Balanced Conic Rectified Flow mitigates distribution drift in standard reflow by combining real-data inversions and conic noise interpolation, achieving straighter flows and better generation quality with significantly fewer fake samples.
Rectified flow is a generative model that learns smooth transport mappings between two distributions through an ordinary differential equation (ODE). The model learns a straight ODE by reflow steps which iteratively update the supervisory flow. It allows for a relatively simple and efficient generation of high-quality images. However, rectified flow still faces several challenges. 1) The reflow process is slow because it requires a large number of generated pairs to model the target distribution. 2) It is well known that the use of suboptimal fake samples in reflow can lead to performance degradation of the learned flow model. This issue is further exacerbated by error accumulation across reflow steps and model collapse in denoising autoencoder models caused by self-consuming training. In this work, we go one step further and empirically demonstrate that the reflow process causes the learned model to drift away from the target distribution, which in turn leads to a growing discrepancy in reconstruction error between fake and real images. We reveal the drift problem and design a new reflow step, namely the \textit{conic reflow}. It supervises the model by the inversions of real data points through the previously learned model and its interpolation with random initial points. Our conic reflow leads to multiple advantages. 1) It keeps the ODE paths toward real samples, evaluated by reconstruction. 2) We use only a small number of generated samples instead of large generated samples, 600K and 4M, respectively. 3) The learned model generates images with higher quality evaluated by FID, IS, and Recall. 4) The learned flow is more straight than others, evaluated by curvature. We achieve much lower FID in both one-step and full-step generation in CIFAR-10. The conic reflow generalizes to various datasets such as LSUN Bedroom and ImageNet.
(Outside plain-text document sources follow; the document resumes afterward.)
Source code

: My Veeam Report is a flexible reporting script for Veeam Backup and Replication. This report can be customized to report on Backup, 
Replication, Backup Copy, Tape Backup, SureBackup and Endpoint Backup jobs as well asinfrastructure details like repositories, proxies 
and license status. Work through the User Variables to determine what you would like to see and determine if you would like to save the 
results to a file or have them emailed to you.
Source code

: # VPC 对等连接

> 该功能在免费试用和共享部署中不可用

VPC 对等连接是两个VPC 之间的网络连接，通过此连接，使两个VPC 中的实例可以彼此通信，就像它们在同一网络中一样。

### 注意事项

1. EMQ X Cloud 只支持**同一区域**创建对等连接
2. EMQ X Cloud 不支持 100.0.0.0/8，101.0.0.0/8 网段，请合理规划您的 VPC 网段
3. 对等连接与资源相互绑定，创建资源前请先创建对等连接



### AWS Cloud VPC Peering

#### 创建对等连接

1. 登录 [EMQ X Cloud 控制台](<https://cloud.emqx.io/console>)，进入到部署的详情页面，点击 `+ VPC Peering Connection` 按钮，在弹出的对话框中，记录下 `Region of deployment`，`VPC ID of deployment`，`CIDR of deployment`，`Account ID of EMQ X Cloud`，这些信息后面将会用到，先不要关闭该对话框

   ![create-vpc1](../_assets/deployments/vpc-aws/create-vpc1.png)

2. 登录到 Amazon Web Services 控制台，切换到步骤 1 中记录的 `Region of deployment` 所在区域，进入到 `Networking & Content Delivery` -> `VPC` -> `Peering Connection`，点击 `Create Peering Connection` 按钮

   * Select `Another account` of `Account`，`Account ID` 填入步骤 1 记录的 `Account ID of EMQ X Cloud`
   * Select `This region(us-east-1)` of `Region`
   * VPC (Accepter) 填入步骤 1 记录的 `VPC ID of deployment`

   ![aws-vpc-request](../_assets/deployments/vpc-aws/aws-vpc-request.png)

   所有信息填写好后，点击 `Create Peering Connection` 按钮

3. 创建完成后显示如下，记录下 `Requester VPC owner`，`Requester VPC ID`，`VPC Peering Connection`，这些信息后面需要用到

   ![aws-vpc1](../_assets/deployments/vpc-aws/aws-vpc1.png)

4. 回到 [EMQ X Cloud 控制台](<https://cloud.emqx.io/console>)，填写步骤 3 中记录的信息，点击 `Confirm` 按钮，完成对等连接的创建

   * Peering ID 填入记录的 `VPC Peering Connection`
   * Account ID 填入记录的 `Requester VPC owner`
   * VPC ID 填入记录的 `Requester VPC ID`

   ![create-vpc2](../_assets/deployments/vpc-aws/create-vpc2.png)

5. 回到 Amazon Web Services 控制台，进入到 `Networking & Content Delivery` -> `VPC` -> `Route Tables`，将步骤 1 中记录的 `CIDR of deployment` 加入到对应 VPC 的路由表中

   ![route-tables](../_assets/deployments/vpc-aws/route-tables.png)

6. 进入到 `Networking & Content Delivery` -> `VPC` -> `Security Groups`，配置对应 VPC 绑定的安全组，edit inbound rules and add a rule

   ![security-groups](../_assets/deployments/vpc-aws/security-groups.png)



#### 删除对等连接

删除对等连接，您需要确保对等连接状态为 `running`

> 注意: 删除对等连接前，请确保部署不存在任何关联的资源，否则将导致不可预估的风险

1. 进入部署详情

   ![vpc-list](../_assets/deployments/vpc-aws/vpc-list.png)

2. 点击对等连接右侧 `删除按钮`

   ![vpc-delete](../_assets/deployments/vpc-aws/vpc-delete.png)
In standard reflow, the model is trained only with its own generated pairs \((X_0^\text{fake}, X_1^\text{fake})\). As reflow steps accumulate, these synthetic pairs begin to dominate supervision, causing the model to gradually drift away from the real data distribution. Eventually, the learned trajectories are pulled toward regions populated by fake samples, diverging from the true target distribution.
Initially, fake samples roughly follow the true two-moon distribution. But as reflow progresses, they drift further away and eventually collapse into incorrect regions. This clearly visualizes the distribution drift inherent in standard reflow.
Quantitatively, the KL divergence between fake and real distributions increases at each reflow step. Once the flow starts drifting toward synthetic regions, repeated reflow only reinforces the deviation instead of correcting it.
Reconstruction and perturbed reconstruction errors reveal an additional imbalance: fake images are reconstructed with very small errors, while real images exhibit significantly larger errors, and this discrepancy widens as reflow progresses. This real–fake reconstruction gap indicates that the learned flow is becoming biased toward its own generations and drifting away from the real data manifold.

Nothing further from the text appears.